Em todos os casos, temos de analisar o trabalho tático dos blocos negros, antes de julgá-los. A lealdade desses grupos militantes aos demais manifestantes já foi várias vezes posta à prova. Semana passada, quando mulheres foram brutalmente atacadas na Praça Tahrir, e já nem grupos como Operação Antiabuso Sexual conseguiam protegê-las ou afastá-las de onde estavam, ativistas de blocos negros surgiram não se sabe de onde e, com porretes e lança-chamas dispersaram grupos de atacantes armados e conseguiram levar as mulheres e outros ativistas para local seguro, de onde foram retiradas em segurança da Praça.

Sucesso limitado, futuro melhor?

Vale a pena observar que o sucesso do Zapatismo sempre foi muito limitado à própria região. Os Zapatistas conseguiram criar uma zona autônoma – embora constantemente ameaçada – para grupos indígenas mexicanos que vivem na região de Chiapas. Não alteraram fundamentalmente a economia mexicana, nem derrotaram, nem lhe impuseram ameaça significativa, ao “neoliberalismo global”, contra o qual o movimento abriu guerra dia 1º de janeiro, há 19 anos.

Subcomandante Marcos
A frase que o subcomandante Marcos disse a turistas desapontados por não poderem visitar ruínas maias em Chiapas, no dia em que a revolução começava – “Perdoem, mas hoje estamos fazendo uma revolução aqui” – também já foi ouvida por muitos turistas impedidos de visitar o Museu de Antiguidades da Praça Tahrir durante a revolução.

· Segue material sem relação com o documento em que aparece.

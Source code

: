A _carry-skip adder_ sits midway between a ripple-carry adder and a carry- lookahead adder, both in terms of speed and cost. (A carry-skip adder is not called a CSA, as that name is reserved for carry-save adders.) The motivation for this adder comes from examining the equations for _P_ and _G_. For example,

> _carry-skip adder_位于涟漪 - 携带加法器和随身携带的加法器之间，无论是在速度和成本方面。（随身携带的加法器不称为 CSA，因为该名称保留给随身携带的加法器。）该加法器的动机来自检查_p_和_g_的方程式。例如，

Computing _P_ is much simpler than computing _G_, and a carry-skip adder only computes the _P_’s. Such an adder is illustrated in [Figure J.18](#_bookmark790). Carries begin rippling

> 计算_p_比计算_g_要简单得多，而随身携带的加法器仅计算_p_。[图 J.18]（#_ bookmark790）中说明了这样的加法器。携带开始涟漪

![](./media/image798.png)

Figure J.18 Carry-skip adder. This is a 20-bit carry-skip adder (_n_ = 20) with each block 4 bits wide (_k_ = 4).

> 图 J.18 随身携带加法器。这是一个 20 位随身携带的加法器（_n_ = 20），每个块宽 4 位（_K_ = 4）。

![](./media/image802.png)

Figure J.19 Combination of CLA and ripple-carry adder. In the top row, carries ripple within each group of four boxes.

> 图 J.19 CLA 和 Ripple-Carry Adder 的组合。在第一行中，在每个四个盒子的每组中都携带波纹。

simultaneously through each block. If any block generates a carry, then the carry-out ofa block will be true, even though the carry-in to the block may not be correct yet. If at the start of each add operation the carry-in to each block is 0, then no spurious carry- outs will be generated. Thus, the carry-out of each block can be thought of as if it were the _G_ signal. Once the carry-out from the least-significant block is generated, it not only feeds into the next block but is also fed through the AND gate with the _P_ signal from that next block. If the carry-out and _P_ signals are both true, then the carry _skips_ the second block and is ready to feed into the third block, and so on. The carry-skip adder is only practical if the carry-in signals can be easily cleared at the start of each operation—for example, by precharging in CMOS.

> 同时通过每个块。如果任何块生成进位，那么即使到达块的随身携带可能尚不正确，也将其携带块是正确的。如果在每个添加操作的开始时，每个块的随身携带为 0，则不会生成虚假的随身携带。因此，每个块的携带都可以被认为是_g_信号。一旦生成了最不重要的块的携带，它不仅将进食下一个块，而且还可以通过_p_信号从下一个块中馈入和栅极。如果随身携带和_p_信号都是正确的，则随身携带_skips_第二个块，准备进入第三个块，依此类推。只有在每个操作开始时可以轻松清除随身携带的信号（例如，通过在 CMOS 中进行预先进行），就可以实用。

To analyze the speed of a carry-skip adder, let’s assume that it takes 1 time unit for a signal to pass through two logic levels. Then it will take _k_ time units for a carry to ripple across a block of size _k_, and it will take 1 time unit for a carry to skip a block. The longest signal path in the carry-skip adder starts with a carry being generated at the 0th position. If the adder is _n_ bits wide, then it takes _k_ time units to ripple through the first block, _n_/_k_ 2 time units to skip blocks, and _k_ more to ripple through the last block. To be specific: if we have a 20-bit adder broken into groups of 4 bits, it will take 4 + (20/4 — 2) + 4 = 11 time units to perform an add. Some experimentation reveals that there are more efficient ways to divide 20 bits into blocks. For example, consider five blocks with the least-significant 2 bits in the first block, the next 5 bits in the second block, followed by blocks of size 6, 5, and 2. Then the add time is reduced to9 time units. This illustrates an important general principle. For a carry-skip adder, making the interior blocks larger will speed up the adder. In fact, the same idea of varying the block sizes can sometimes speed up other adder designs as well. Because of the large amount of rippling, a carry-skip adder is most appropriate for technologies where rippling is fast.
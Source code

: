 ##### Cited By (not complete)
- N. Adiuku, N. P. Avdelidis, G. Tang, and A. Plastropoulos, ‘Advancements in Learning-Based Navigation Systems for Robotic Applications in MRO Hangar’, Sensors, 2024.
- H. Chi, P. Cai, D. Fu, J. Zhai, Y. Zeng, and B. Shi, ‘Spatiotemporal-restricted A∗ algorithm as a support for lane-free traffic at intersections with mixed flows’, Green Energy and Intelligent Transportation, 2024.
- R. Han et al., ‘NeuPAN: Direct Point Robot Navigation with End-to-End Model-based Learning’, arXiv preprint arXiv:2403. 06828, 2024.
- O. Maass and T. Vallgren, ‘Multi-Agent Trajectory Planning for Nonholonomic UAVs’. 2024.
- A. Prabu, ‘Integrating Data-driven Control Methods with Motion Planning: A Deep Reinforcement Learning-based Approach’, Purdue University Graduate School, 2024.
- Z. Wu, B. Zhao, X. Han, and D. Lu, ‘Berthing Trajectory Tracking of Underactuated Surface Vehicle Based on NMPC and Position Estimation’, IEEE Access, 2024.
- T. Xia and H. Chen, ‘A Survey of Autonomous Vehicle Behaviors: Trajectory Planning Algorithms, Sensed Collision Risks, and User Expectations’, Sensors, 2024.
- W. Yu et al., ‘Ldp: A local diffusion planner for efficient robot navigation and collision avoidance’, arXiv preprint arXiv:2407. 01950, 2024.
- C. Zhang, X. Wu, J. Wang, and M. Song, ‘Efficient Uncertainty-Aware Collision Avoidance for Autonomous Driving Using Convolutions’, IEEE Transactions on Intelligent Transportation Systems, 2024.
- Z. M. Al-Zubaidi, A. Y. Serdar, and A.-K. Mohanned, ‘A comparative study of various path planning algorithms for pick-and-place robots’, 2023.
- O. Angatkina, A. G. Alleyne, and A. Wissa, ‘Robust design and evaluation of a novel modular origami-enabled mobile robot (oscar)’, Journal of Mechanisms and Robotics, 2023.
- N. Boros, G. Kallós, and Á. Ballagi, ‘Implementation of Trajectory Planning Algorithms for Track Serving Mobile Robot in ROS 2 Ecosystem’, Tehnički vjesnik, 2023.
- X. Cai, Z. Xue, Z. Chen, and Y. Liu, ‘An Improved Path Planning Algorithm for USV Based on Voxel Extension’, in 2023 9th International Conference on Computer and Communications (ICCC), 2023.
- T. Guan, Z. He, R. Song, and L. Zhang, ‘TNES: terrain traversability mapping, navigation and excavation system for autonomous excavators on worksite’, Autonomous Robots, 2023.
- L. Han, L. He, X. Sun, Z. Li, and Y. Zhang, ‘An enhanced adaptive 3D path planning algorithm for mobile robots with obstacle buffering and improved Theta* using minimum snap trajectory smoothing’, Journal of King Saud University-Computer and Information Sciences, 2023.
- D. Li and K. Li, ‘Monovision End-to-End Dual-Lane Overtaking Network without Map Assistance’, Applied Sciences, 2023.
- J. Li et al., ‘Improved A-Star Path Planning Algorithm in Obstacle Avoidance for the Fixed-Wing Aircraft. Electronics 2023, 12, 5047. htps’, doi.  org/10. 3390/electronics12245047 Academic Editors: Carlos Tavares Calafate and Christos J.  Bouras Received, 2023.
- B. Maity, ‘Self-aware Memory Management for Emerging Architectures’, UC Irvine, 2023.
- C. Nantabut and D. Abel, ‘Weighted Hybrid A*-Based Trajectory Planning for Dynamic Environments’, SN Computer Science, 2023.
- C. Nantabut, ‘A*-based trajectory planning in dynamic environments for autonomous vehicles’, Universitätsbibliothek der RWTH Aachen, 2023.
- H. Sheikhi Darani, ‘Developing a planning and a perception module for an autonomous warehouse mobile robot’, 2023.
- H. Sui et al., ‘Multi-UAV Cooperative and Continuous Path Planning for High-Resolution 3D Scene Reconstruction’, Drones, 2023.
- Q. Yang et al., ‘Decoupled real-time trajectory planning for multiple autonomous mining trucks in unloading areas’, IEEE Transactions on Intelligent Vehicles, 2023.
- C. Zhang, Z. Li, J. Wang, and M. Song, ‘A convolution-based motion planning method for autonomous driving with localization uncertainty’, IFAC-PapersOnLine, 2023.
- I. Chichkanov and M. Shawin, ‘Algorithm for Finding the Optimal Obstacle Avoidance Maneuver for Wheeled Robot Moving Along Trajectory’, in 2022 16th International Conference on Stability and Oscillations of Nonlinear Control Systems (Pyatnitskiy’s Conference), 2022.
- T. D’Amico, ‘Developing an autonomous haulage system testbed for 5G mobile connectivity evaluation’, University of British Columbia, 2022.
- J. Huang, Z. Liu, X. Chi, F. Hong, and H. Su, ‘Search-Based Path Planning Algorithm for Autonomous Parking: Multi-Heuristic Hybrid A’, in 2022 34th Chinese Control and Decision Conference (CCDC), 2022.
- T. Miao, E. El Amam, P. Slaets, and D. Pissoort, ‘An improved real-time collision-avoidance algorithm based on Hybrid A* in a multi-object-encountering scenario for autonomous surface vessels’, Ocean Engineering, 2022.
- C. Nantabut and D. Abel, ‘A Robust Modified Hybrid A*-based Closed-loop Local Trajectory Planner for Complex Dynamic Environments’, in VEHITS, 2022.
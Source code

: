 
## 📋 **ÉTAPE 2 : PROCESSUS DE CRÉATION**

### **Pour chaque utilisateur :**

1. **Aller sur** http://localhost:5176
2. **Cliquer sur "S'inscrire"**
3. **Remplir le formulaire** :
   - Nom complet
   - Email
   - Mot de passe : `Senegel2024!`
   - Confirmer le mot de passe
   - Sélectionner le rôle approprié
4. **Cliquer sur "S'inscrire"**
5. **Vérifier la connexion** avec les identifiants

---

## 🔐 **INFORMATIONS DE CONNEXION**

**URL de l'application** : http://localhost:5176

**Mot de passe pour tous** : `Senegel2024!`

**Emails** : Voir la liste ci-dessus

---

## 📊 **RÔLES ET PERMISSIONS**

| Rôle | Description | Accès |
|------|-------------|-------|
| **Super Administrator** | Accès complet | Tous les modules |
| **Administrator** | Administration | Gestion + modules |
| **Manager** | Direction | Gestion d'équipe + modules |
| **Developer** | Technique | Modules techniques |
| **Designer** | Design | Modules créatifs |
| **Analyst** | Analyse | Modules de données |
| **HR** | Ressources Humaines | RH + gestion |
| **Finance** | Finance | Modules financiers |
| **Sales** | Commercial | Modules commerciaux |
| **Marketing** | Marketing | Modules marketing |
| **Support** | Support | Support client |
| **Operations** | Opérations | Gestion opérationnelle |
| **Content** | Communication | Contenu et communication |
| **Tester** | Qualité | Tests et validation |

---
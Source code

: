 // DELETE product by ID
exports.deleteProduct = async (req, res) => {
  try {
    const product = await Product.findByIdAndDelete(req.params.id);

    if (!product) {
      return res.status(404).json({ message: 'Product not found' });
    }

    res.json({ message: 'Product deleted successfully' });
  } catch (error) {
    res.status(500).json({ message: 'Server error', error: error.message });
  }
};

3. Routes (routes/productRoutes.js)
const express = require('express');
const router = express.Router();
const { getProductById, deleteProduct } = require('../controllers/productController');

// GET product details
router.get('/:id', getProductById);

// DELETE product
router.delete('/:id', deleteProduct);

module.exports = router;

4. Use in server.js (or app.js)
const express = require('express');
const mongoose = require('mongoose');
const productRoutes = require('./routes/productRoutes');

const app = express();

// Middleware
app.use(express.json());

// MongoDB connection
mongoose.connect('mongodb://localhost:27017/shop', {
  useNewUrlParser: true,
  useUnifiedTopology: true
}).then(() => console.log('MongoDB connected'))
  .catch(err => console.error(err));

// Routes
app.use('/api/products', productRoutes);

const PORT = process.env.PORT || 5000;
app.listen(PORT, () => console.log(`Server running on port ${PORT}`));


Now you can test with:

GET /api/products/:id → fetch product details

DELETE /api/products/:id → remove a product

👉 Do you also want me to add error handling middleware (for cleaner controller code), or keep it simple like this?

De fato, embora conter a marcha brutal do neoliberalismo nas montanhas Lacondonas de Chipas seja, sem dúvida, grande vitória, a revolução egípcia não se implantará se se limitar só a uma região ou só a um grupo social. O sucesso inicial e a vitória final dependem, precisamente, de que se infiltre por toda a sociedade e alcance todo o país. Não há revolução parcialmente vitoriosa, nem pequenos territórios “libertados”, como Tahrir, conseguirão sobreviver cercados por um oceano de autoritarismo neoliberal da Fraternidade Muçulmana protegido pelos militares.

É bem visível que as táticas de bloco-negro e os militantes anarquistas revolucionários não conseguirão no Egito muito mais do que os Zapatistas conseguiram em Chiapas.

Mas se os revolucionários anarquistas de blocos negros no Egito conseguirem manter em desequilíbrio os donos do poder, enquanto vão injetando novo ânimo na oposição que os jovens já comandaram em Tahrir, oferecendo-lhes visão positiva criativa de resistência e estratégias que permitirão levar a revolução egípcia para o seu terceiro ano de lutas, convencendo números crescentes de cidadãos comuns a não desistirem e a manter ativada a luta por liberdade real, dignidade e justiça social, terão cumprido muito dignamente um papel de máxima importância nessa torturada transição pela qual passa o Egito, de governo autoritários para, afinal, algum sistema realmente democrático.





Mark Levine* é professor de História do Oriente Médio na UC Irvine, e professor-visitante emérito do Centro de Estudos do Oriente Médio na Lund University, Suécia. É autor de The Five Year Old Who Toppled a Pharaoh  [O pequeno de cinco anos que derrubou um Faraó] (no prelo).